And when the time came to pay her fare, she became an extremely scared, disconcerted and fumbling young woman; she had left her purse at home.

Luckily I had some money.

She looked at me with startled, troubled brown eyes; she permitted my proffered payment to the conductor with a certain ungraciousness that seemed a part of her shyness, and then as she rose to go, she thanked me with an obvious affectation of ease.

"Thank you so much," she said in a pleasant soft voice; and then less gracefully, "Awfully kind of you, you know."

I fancy I made polite noises. But just then I wasn't disposed to be critical. I was full of the sense of her presence; her arm was stretched out over me as she moved past me, the gracious slenderness of her body was near me. The words we used didn't seem very greatly to matter. I had vague ideas of getting out with her--and I didn't.

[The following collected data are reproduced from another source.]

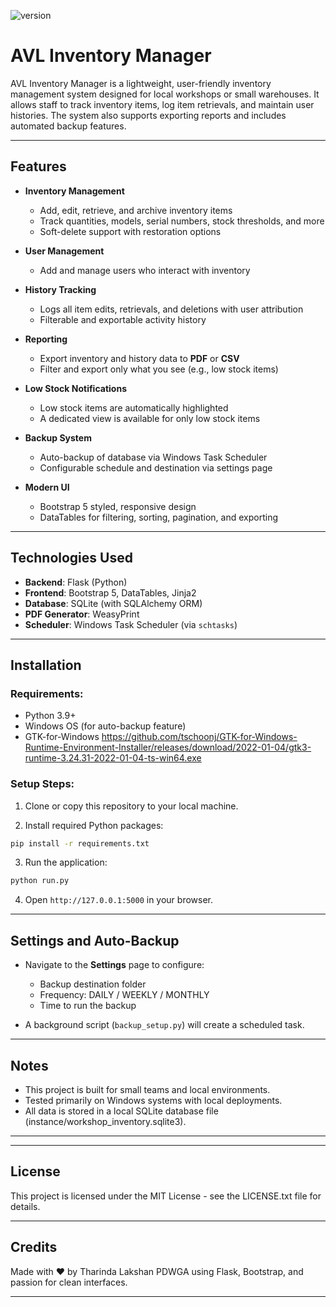 ![version](https://img.shields.io/badge/version-1.0.0-blue)
# AVL Inventory Manager

AVL Inventory Manager is a lightweight, user-friendly inventory management system designed for local workshops or small warehouses. It allows staff to track inventory items, log item retrievals, and maintain user histories. The system also supports exporting reports and includes automated backup features.

---

## Features

- **Inventory Management**

  - Add, edit, retrieve, and archive inventory items
  - Track quantities, models, serial numbers, stock thresholds, and more
  - Soft-delete support with restoration options

- **User Management**

  - Add and manage users who interact with inventory

- **History Tracking**

  - Logs all item edits, retrievals, and deletions with user attribution
  - Filterable and exportable activity history

- **Reporting**

  - Export inventory and history data to **PDF** or **CSV**
  - Filter and export only what you see (e.g., low stock items)

- **Low Stock Notifications**

  - Low stock items are automatically highlighted
  - A dedicated view is available for only low stock items

- **Backup System**

  - Auto-backup of database via Windows Task Scheduler
  - Configurable schedule and destination via settings page

- **Modern UI**

  - Bootstrap 5 styled, responsive design
  - DataTables for filtering, sorting, pagination, and exporting

---

## Technologies Used

- **Backend**: Flask (Python)
- **Frontend**: Bootstrap 5, DataTables, Jinja2
- **Database**: SQLite (with SQLAlchemy ORM)
- **PDF Generator**: WeasyPrint
- **Scheduler**: Windows Task Scheduler (via `schtasks`)

---

## Installation

### Requirements:

- Python 3.9+
- Windows OS (for auto-backup feature)
- GTK-for-Windows https://github.com/tschoonj/GTK-for-Windows-Runtime-Environment-Installer/releases/download/2022-01-04/gtk3-runtime-3.24.31-2022-01-04-ts-win64.exe

### Setup Steps:

1. Clone or copy this repository to your local machine.

2. Install required Python packages:

```bash
pip install -r requirements.txt
```

3. Run the application:

```bash
python run.py
```

4. Open `http://127.0.0.1:5000` in your browser.

---

## Settings and Auto-Backup

- Navigate to the **Settings** page to configure:

  - Backup destination folder
  - Frequency: DAILY / WEEKLY / MONTHLY
  - Time to run the backup

- A background script (`backup_setup.py`) will create a scheduled task.

---

## Notes

- This project is built for small teams and local environments.
- Tested primarily on Windows systems with local deployments.
- All data is stored in a local SQLite database file (instance/workshop_inventory.sqlite3).

---

---

## License

This project is licensed under the MIT License - see the LICENSE.txt file for details.

---

## Credits

Made with ❤️ by Tharinda Lakshan PDWGA using Flask, Bootstrap, and passion for clean interfaces.

---

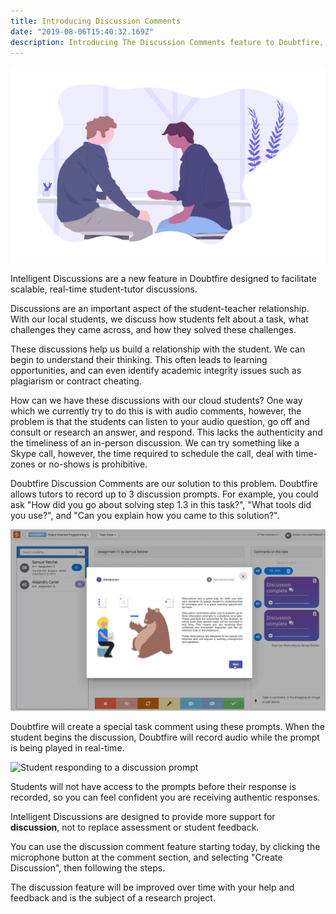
 ```yaml
---
title: Introducing Discussion Comments
date: "2019-08-06T15:40:32.169Z"
description: Introducing The Discussion Comments feature to Doubtfire, a new way to gather real-time student responses.
---
```


![Image of a discussion](./conversation.png)

Intelligent Discussions are a new feature in Doubtfire designed to facilitate scalable, real-time student-tutor discussions.

Discussions are an important aspect of the student-teacher relationship. With our local students, we discuss how students felt about a task, what challenges they came across, and how they solved these challenges.

These discussions help us build a relationship with the student. We can begin to understand their thinking. This often leads to learning opportunities, and can even identify academic integrity issues such as plagiarism or contract cheating.

How can we have these discussions with our cloud students? One way which we currently try to do this is with audio comments, however, the problem is that the students can listen to your audio question, go off and consult or research an answer, and respond. This lacks the authenticity and the timeliness of an in-person discussion. We can try something like a Skype call, however, the time required to schedule the call, deal with time-zones or no-shows is prohibitive.

Doubtfire Discussion Comments are our solution to this problem. Doubtfire allows tutors to record up to 3 discussion prompts. For example, you could ask "How did you go about solving step 1.3 in this task?", "What tools did you use?", and "Can you explain how you came to this solution?".

![Recording discussion prompts](./record-discussion-prompt.gif)

Doubtfire will create a special task comment using these prompts. When the student begins the discussion, Doubtfire will record audio while the prompt is being played in real-time.

![Student responding to a discussion prompt](./student-discussion.gif)

Students will not have access to the prompts before their response is recorded, so you can feel confident you are receiving authentic responses.

Intelligent Discussions are designed to provide more support for <strong>discussion</strong>, not to replace assessment or student feedback.

You can use the discussion comment feature starting today, by clicking the microphone button at the comment section, and selecting "Create Discussion", then following the steps.

The discussion feature will be improved over time with your help and feedback and is the subject of a research project.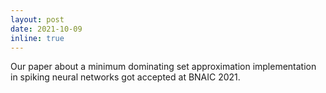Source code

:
 ```yaml
---
layout: post
date: 2021-10-09 
inline: true
---
```


Our paper about a minimum dominating set approximation implementation in spiking neural networks got accepted at BNAIC 2021.
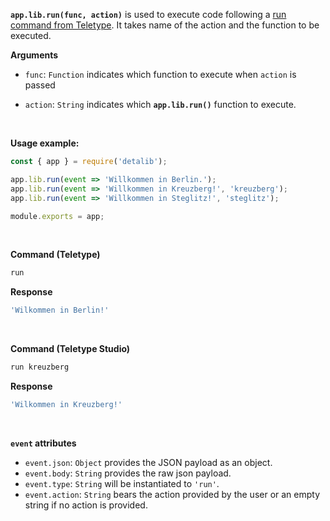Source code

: **`app.lib.run(func, action)`** is used to execute code following a [run command from Teletype](/use/run). It takes name of the action and the function to be executed.

**Arguments**

- `func`: `Function` indicates which function to execute when `action` is passed

- `action`: `String` indicates which **`app.lib.run()`** function to execute.

<br />

**Usage example:**

```javascript
const { app } = require('detalib');

app.lib.run(event => 'Willkommen in Berlin.');
app.lib.run(event => 'Willkommen in Kreuzberg!', 'kreuzberg');
app.lib.run(event => 'Willkommen in Steglitz!', 'steglitz');

module.exports = app;
```

<br />

**Command (Teletype)**

```ruby
run
```

**Response**

```javascript
'Wilkommen in Berlin!'
```

<br />

**Command (Teletype Studio)**

```ruby
run kreuzberg
```

**Response**

```javascript
'Wilkommen in Kreuzberg!'
```

<br />

**`event` attributes**

- `event.json`: `Object` provides the JSON payload as an object.
- `event.body`: `String` provides the raw json payload.
- `event.type`: `String` will be instantiated to `'run'`.
- `event.action`: `String` bears the action provided by the user or an empty string if no action is provided.
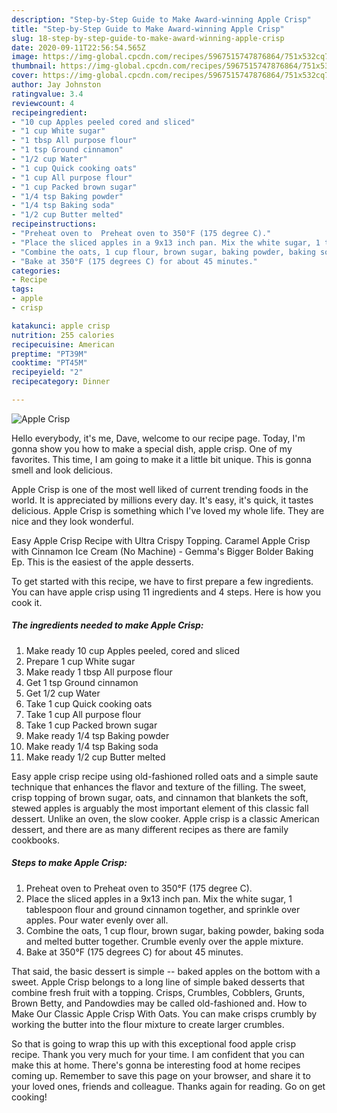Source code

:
 ```yaml
---
description: "Step-by-Step Guide to Make Award-winning Apple Crisp"
title: "Step-by-Step Guide to Make Award-winning Apple Crisp"
slug: 18-step-by-step-guide-to-make-award-winning-apple-crisp
date: 2020-09-11T22:56:54.565Z
image: https://img-global.cpcdn.com/recipes/5967515747876864/751x532cq70/apple-crisp-recipe-main-photo.jpg
thumbnail: https://img-global.cpcdn.com/recipes/5967515747876864/751x532cq70/apple-crisp-recipe-main-photo.jpg
cover: https://img-global.cpcdn.com/recipes/5967515747876864/751x532cq70/apple-crisp-recipe-main-photo.jpg
author: Jay Johnston
ratingvalue: 3.4
reviewcount: 4
recipeingredient:
- "10 cup Apples peeled cored and sliced"
- "1 cup White sugar"
- "1 tbsp All purpose flour"
- "1 tsp Ground cinnamon"
- "1/2 cup Water"
- "1 cup Quick cooking oats"
- "1 cup All purpose flour"
- "1 cup Packed brown sugar"
- "1/4 tsp Baking powder"
- "1/4 tsp Baking soda"
- "1/2 cup Butter melted"
recipeinstructions:
- "Preheat oven to  Preheat oven to 350°F (175 degree C)."
- "Place the sliced apples in a 9x13 inch pan. Mix the white sugar, 1 tablespoon flour and ground cinnamon together, and sprinkle over apples. Pour water evenly over all."
- "Combine the oats, 1 cup flour, brown sugar, baking powder, baking soda and melted butter together. Crumble evenly over the apple mixture."
- "Bake at 350°F (175 degrees C) for about 45 minutes."
categories:
- Recipe
tags:
- apple
- crisp

katakunci: apple crisp 
nutrition: 255 calories
recipecuisine: American
preptime: "PT39M"
cooktime: "PT45M"
recipeyield: "2"
recipecategory: Dinner

---
```



![Apple Crisp](https://img-global.cpcdn.com/recipes/5967515747876864/751x532cq70/apple-crisp-recipe-main-photo.jpg)

Hello everybody, it's me, Dave, welcome to our recipe page. Today, I'm gonna show you how to make a special dish, apple crisp. One of my favorites. This time, I am going to make it a little bit unique. This is gonna smell and look delicious.

Apple Crisp is one of the most well liked of current trending foods in the world. It is appreciated by millions every day. It's easy, it's quick, it tastes delicious. Apple Crisp is something which I've loved my whole life. They are nice and they look wonderful.

Easy Apple Crisp Recipe with Ultra Crispy Topping. Caramel Apple Crisp with Cinnamon Ice Cream (No Machine) - Gemma&#39;s Bigger Bolder Baking Ep. This is the easiest of the apple desserts.


To get started with this recipe, we have to first prepare a few ingredients. You can have apple crisp using 11 ingredients and 4 steps. Here is how you cook it.

##### The ingredients needed to make Apple Crisp:

1. Make ready 10 cup Apples peeled, cored and sliced
1. Prepare 1 cup White sugar
1. Make ready 1 tbsp All purpose flour
1. Get 1 tsp Ground cinnamon
1. Get 1/2 cup Water
1. Take 1 cup Quick cooking oats
1. Take 1 cup All purpose flour
1. Take 1 cup Packed brown sugar
1. Make ready 1/4 tsp Baking powder
1. Make ready 1/4 tsp Baking soda
1. Make ready 1/2 cup Butter melted


Easy apple crisp recipe using old-fashioned rolled oats and a simple saute technique that enhances the flavor and texture of the filling. The sweet, crisp topping of brown sugar, oats, and cinnamon that blankets the soft, stewed apples is arguably the most important element of this classic fall dessert. Unlike an oven, the slow cooker. Apple crisp is a classic American dessert, and there are as many different recipes as there are family cookbooks. 

##### Steps to make Apple Crisp:

1. Preheat oven to  Preheat oven to 350°F (175 degree C).
1. Place the sliced apples in a 9x13 inch pan. Mix the white sugar, 1 tablespoon flour and ground cinnamon together, and sprinkle over apples. Pour water evenly over all.
1. Combine the oats, 1 cup flour, brown sugar, baking powder, baking soda and melted butter together. Crumble evenly over the apple mixture.
1. Bake at 350°F (175 degrees C) for about 45 minutes.


That said, the basic dessert is simple -- baked apples on the bottom with a sweet. Apple Crisp belongs to a long line of simple baked desserts that combine fresh fruit with a topping. Crisps, Crumbles, Cobblers, Grunts, Brown Betty, and Pandowdies may be called old-fashioned and. How to Make Our Classic Apple Crisp With Oats. You can make crisps crumbly by working the butter into the flour mixture to create larger crumbles. 

So that is going to wrap this up with this exceptional food apple crisp recipe. Thank you very much for your time. I am confident that you can make this at home. There's gonna be interesting food at home recipes coming up. Remember to save this page on your browser, and share it to your loved ones, friends and colleague. Thanks again for reading. Go on get cooking!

That encounter, I have no doubt, exercised me enormously. I lay awake at night rehearsing it, and wondering about the next phase of our relationship. That took the form of the return of my twopence. I was in the Science Library, digging something out of the Encyclopedia Britannica, when she appeared beside me and placed on the open page an evidently premeditated thin envelope, bulgingly confessing the coins within.

"It was so very kind of you," she said, "the other day. I don't know what I should have done, Mr.--"

I supplied my name. "I knew," I said, "you were a student here."

"Not exactly a student. I--"

"Well, anyhow, I knew you were here frequently. And I'm a student myself at the Consolidated Technical Schools."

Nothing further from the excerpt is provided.